One of the reasons that TV shows like Storage Wars are so popular is the fact that you never know what’s going to be in a storage room or unit when you open it up – it could be anything from old newspapers to a vintage car that’s been there for fifty years because someone put it there and completely forgot about it.

Every once in a while, there’s a unit discovered whose contents make headlines around the world. For instance, Burt Reynolds kept a storage unit for years until he stopped paying for it and its contents were auctioned off. It turned out Reynolds was quite the hoarder – the unit contained the canoe from Deliverance, a bill of sale for Roy Rogers’s horse, Trigger, personalised notes from the likes of Steve McQueen, Elizabeth Taylor and Cary Grant, an Emmy Award and a horse carriage built for him by Dolly Parton.

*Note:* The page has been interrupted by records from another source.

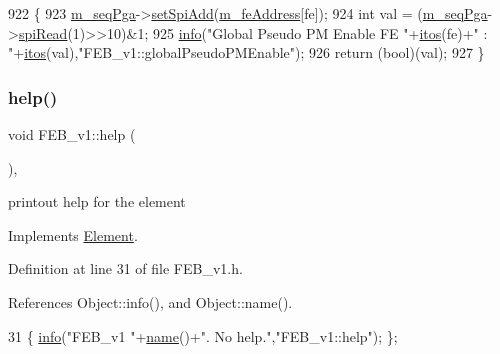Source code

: \begin{DoxyCode}
922                                          \{
923   \hyperlink{classFEB__v1_a6c7804ac86796f233a8393043adf2e77}{m\_seqPga}->\hyperlink{classSeqPGA_ac998ce3a6d9b5f2e88cc8393f8c1df53}{setSpiAdd}(\hyperlink{classFEB__v1_a4e1945c2d5b434125f375e9d0fc6d99f}{m\_feAddress}[fe]);
924   \textcolor{keywordtype}{int} val = (\hyperlink{classFEB__v1_a6c7804ac86796f233a8393043adf2e77}{m\_seqPga}->\hyperlink{classSeqPGA_ab3d0e5e5d4014bc7a92588a76b8713d4}{spiRead}(1)>>10)&1;
925   \hyperlink{classObject_a644fd329ea4cb85f54fa6846484b84a8}{info}(\textcolor{stringliteral}{"Global Pseudo PM Enable FE "}+\hyperlink{Tools_8h_af330027dbdafb9a30768b3613c553e60}{itos}(fe)+\textcolor{stringliteral}{" : "}+\hyperlink{Tools_8h_af330027dbdafb9a30768b3613c553e60}{itos}(val),\textcolor{stringliteral}{"FEB\_v1::globalPseudoPMEnable"});
926   \textcolor{keywordflow}{return} (\textcolor{keywordtype}{bool})(val);
927 \}
\end{DoxyCode}
\mbox{\label{classFEB__v1_af93db546ad89ba7c2301fdc2314efd8a}} 
\subsubsection{\texorpdfstring{help()}{help()}}
{\footnotesize\ttfamily void F\+E\+B\+\_\+v1\+::help (\begin{DoxyParamCaption}{ }\end{DoxyParamCaption})\hspace{0.3cm}{\ttfamily [inline]}, {\ttfamily [virtual]}}

printout help for the element 

Implements \hyperlink{classElement_a32c0de27acb08e17251cef88c3e9303a}{Element}.



Definition at line 31 of file F\+E\+B\+\_\+v1.\+h.



References Object\+::info(), and Object\+::name().


\begin{DoxyCode}
31 \{ \hyperlink{classObject_a644fd329ea4cb85f54fa6846484b84a8}{info}(\textcolor{stringliteral}{"FEB\_v1 "}+\hyperlink{classObject_a300f4c05dd468c7bb8b3c968868443c1}{name}()+\textcolor{stringliteral}{". No help."},\textcolor{stringliteral}{"FEB\_v1::help"}); \};
\end{DoxyCode}
\mbox{\label{classFEB__v1_a70d7d266c7d05fdfab21d5b0293f1ad8}}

Those items now form the centrepiece of a fan-run Burt Reynolds Museum in Jupiter, Florida. It takes all sorts…

Another buyer took control of a vault that turned out to have over 250 original, unreleased Michael Jackson recordings in it, while a man in San Jose, California discovered a literal treasure trove in the form of a plastic tub filled with Spanish silver coins, gold doubloons and gold and silver ingots that was valued at over $500,000. Not a bad profit considering the unit only costs just over a grand!

An unusual benefactor of the storage unit auction system was Nicolas Cage, whose extremely rare comic (it featured the first-ever appearance of Superman and was worth over a million dollars) was stolen from his home in 2000, but turned up in a storage unit auction in 2011, still in mint condition. He eventually sold it anyway to fund his bankruptcy struggles and it fetched $2.5 million.